ラブラシス機界編

22話・激戦

 蒼き鸛からの連絡は途絶え、先回り隊も非常事態を知らせる通信を最後に沈黙した。
 ただならぬ事態が起こっているのは間違いない。中央政府軍はバティスラマへのさらなる派兵に向けて動き出した。遂に、中央政府軍でもトップクラスの戦艦である巨大戦艦“黒竜3號”が投入された。もはや輸送機を追撃することはかなわないだろう。ならば、バティスラマごと制圧する覚悟で臨まねばならない。
 一方、バティスラマに向けて出発したのは中央政府軍ばかりではない。ヘンデンビルの出したメッセージを受け取り、各地から義勇軍が飛び立ち、バティスラマを目指していた。
 子供たちを助けようと言うメッセージは多くの人の心を動かしたものの、軍隊を動かすには至らなかった。だが、その後に出されたパニラマクア要塞と手を組んで機軍を叩き潰そうというメッセージは軍隊の腰を上げさせるに十分だった。軍隊としては機軍を倒すためなら何でもする。得体の知れない存在でも明確な敵と敵対しているのなら挟み撃ちを仕掛けようと考えるのは当然。叩けるときに叩くのは基本だ。それに近隣の都市からしてみれば決して対岸の火事ではない。パニラマクアが制圧された後、機軍の制圧部隊がそのままこちらに攻め込んできてはたまらない。
 その軍隊に子供を助けたいという有志も便乗し、その分の支援物資もまた積み込まれ、バティスラマには大荷物を抱えた大所帯が集結しようとしていた。
 そして、中央政府軍の巨大戦艦“黒竜3號”は今。
「ええい、いつまで掛かっているんだ!まだ半分も終わってないじゃないか」
「すみませんねえ。
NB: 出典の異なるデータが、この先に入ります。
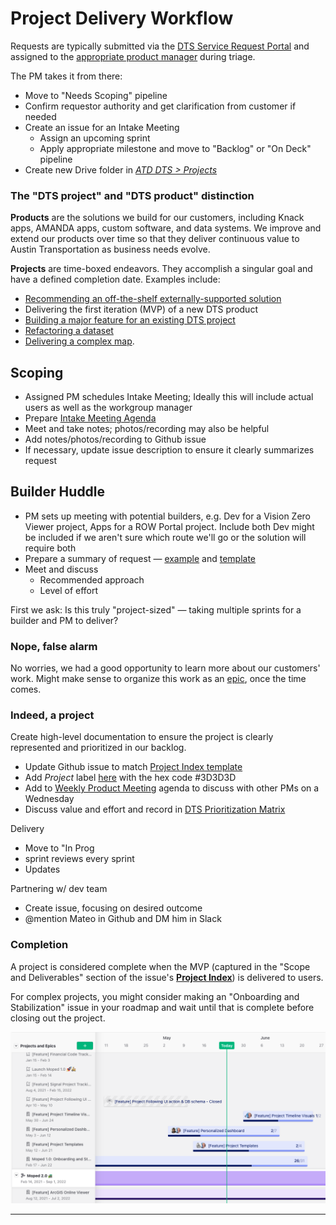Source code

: # Project Delivery Workflow

Requests are typically submitted via the [DTS Service Request Portal](https://atd.knack.com/dts#new-service-request/) and assigned to the [appropriate product manager](https://docs.google.com/spreadsheets/d/1BsOklJsJiIIqdlmtNtr9peL3URS7Hdu9RVj4D97701k/edit#gid=1907210355) during triage.

The PM takes it from there:

* Move to "Needs Scoping" pipeline
* Confirm requestor authority and get clarification from customer if needed
* Create an issue for an Intake Meeting
  * Assign an upcoming sprint&#x20;
  * Apply appropriate milestone and move to "Backlog" or "On Deck" pipeline
* Create new Drive folder in [_ATD DTS > Projects_](https://drive.google.com/drive/folders/1ZGTzTNd8SKWzg7qDCqtib5\_SX8nqBThx)&#x20;

### The "DTS project" and "DTS product" distinction

**Products** are the solutions we build for our customers, including Knack apps, AMANDA apps, custom software, and data systems. We improve and extend our products over time so that they deliver continuous value to Austin Transportation as business needs evolve.&#x20;

**Projects** are time-boxed endeavors. They accomplish a singular goal and have a defined completion date. Examples include:

* [Recommending an off-the-shelf externally-supported solution](https://github.com/cityofaustin/atd-data-tech/issues/65)
* Delivering the first iteration (MVP) of a new DTS product
* [Building a major feature for an existing DTS project](https://github.com/cityofaustin/atd-data-tech/issues/533)
* [Refactoring a dataset](https://github.com/cityofaustin/atd-data-tech/issues/254)
* [Delivering a complex map](https://github.com/cityofaustin/atd-data-tech/issues/1911).

## Scoping

* Assigned PM schedules Intake Meeting; Ideally this will include actual users as well as the workgroup manager
* Prepare [Intake Meeting Agenda](https://docs.google.com/document/d/1AcjxHv6XCEutSAIzNebnxNR9EL8CORiHrVfNlQuChII/edit#heading=h.f4j2i9aovme)
* Meet and take notes; photos/recording may also be helpful
* Add notes/photos/recording to Github issue
* If necessary, update issue description to ensure it clearly summarizes request

## Builder Huddle

* PM sets up meeting with potential builders, e.g. Dev for a Vision Zero Viewer project, Apps for a ROW Portal project. Include both  Dev might be included if we aren't sure which route we'll go or the solution will require both&#x20;
* Prepare a summary of request — [example](https://docs.google.com/presentation/d/1brqKe0IfavZ4K8Dp2jv1QBW\_Kfa7umDROOiQ2lHc67I/edit#slide=id.p) and [template](https://docs.google.com/presentation/d/1i9rcEEsEIWtHLJd\_e0foQpNX9bQkffj4zHkzRsguW60/edit?usp=sharing)
* Meet and discuss
  * Recommended approach
  * Level of effort

First we ask: Is this truly "project-sized" — taking multiple sprints for a builder and PM to deliver?  &#x20;

### Nope, false alarm

No worries, we had a good opportunity to learn more about our customers' work. Might make sense to organize this work as an [epic](github-project-management.md#epics), once the time comes.&#x20;

### Indeed, a project

Create high-level documentation to ensure the project is clearly represented and prioritized in our backlog.&#x20;

* Update Github issue to match [Project Index template](https://github.com/cityofaustin/atd-data-tech/issues/new?assignees=\&labels=Project+Index\&template=-all-purpose--project-index.md\&title=Project%3A+%5BYour+Project+Name+in+Title+Case%5D)
* Add _Project_ label [here](https://github.com/cityofaustin/atd-data-tech/labels) with the hex code #3D3D3D
* Add to [Weekly Product Meeting](https://docs.google.com/document/d/1hWzg-qluRBrTetEGjg\_eHrR9qT4IqenaUgk6FR6APbU/edit#heading=h.uiqzfz1q9mha) agenda to discuss with other PMs on a Wednesday
* Discuss value and effort and record in [DTS Prioritization Matrix](https://atd.knack.com/dts#project-evaluation/)

Delivery

* Move to "In Prog
* sprint reviews every sprint
* Updates&#x20;

Partnering w/ dev team

* Create issue, focusing on desired outcome&#x20;
* @mention Mateo in Github and DM him in Slack

### Completion&#x20;

A project is considered complete when the MVP (captured in the "Scope and Deliverables" section of the issue's [**Project Index**](https://github.com/cityofaustin/atd-data-tech/issues/new?assignees=\&labels=Project+Index\&template=-all-purpose--project-index.md\&title=Project%3A+%5BYour+Project+Name+in+Title+Case%5D)) is delivered to users.&#x20;

For complex projects, you might consider making an "Onboarding and Stabilization" issue in your roadmap and wait until that is complete before closing out the project.

![](<../.gitbook/assets/Screen Shot 2022-05-24 at 10.39.48 AM.png>)



****
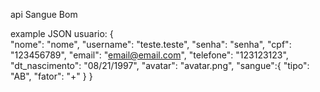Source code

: api Sangue Bom

example JSON usuario:
{	
	"nome": "nome",
    "username": "teste.teste",
    "senha": "senha",
    "cpf": "123456789",
    "email": "email@email.com",
    "telefone": "123123123",
    "dt_nascimento": "08/21/1997",
    "avatar": "avatar.png",
    "sangue":{
        "tipo": "AB",
        "fator": "+"
    }
}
こんな田舎じゃ大きな艦に給油することがないもんで。うちの設備じゃこれが限界ですよ」
「ふむう。どこかこの近くにもう少しまともな設備のある都市はないのか」
「少なくともうちの両隣は同じような設備ですなぁ。もっと中央に近い都市じゃないと」
「ぬう。給油のために引き返すのは無意味だな。仕方ない、だができる範囲で精々急いでくれ」
「現場の作業員を焚きつけておきますね」
 責任者は作業員に通信を繋ぐ。
「中央政府軍様がご立腹だ。この調子で全力で頼むぞ」
『了解!全力で引き延ばします!』
 当然、作業員からの返答は艦長には聞こえない。
 こんな感じで、足止めを食っていた。

 パニラマクア要塞と機軍の戦いは始まっていた。
 機軍はまだ攻撃を仕掛ける前だったが、パニラマクア要塞も機軍が集結しているのを知りながら大人しく待ちはしない。遠距離砲撃の準備を密かに進めていた。
 そして準備は整い、砲撃が行われた。
 各要塞や都市の距離は遠く、間には起伏に富んだ地形もありビーム砲での直接攻撃は難しい。弾道弾での攻撃は可能だが、だいたいは着弾前に発見され撃墜される。そのため、人と機軍の戦いでもいつも白兵戦による泥仕合が繰り広げられてきた。
 だが、間の地形を越えて直線的な攻撃を行う方法はある。聳える山を越えられるよう高い位置から攻撃すればいいのだ。
 パニラマクア要塞が作り上げたのは浮遊砲台だった。プロペラで上空に飛び上がることが出来、ケーブルでエネルギーを供給する。パニラマクア要塞の持っている知識と資源でできる精一杯と言ったところだが、ホバリング可能なプロペラはこの用途との相性はよく、タワーを作り上げるよりは建造も早く効率のいい方法だ。ホバリング状態での発射はやや安定性に欠けるが、機軍は数も多く広い範囲に散らばっているのである程度ブレても攻撃は当たる。むしろ、砲身のブレが薙ぎ払うような効果を生み、結果として多くの機械兵が攻撃を受けることになる。
 機軍もこの攻撃は予期しておらず、狼狽えるばかりだ。人間の兵器ではこれほどエネルギーを一気に放出する攻撃は行えない。都市機能の維持に必要なエネルギーを確保できなくなるからだ。機軍は機軍で巨大兵器を使う戦術を採ることはない。自分たちも人間も採らないこの戦術は想定外だったのだ。
 相手が無駄に数の多い機軍だったからこそ、この砲撃はある程度効果があった。しかし、無駄に数が多い機軍を多少減らしたところでさしたる影響もまたない。それでも、攻撃を受けたことに反応し機軍の一部の集団がパニラマクアに侵攻を始めた。統制も混乱したようだ。
 少数で攻め込んでくる敵など標的でしかない。バルキリーの集団が迎え撃って撃破し資源を回収する。だが、これも戦局に影響を与えるようなものではない。ただの小競り合いだ。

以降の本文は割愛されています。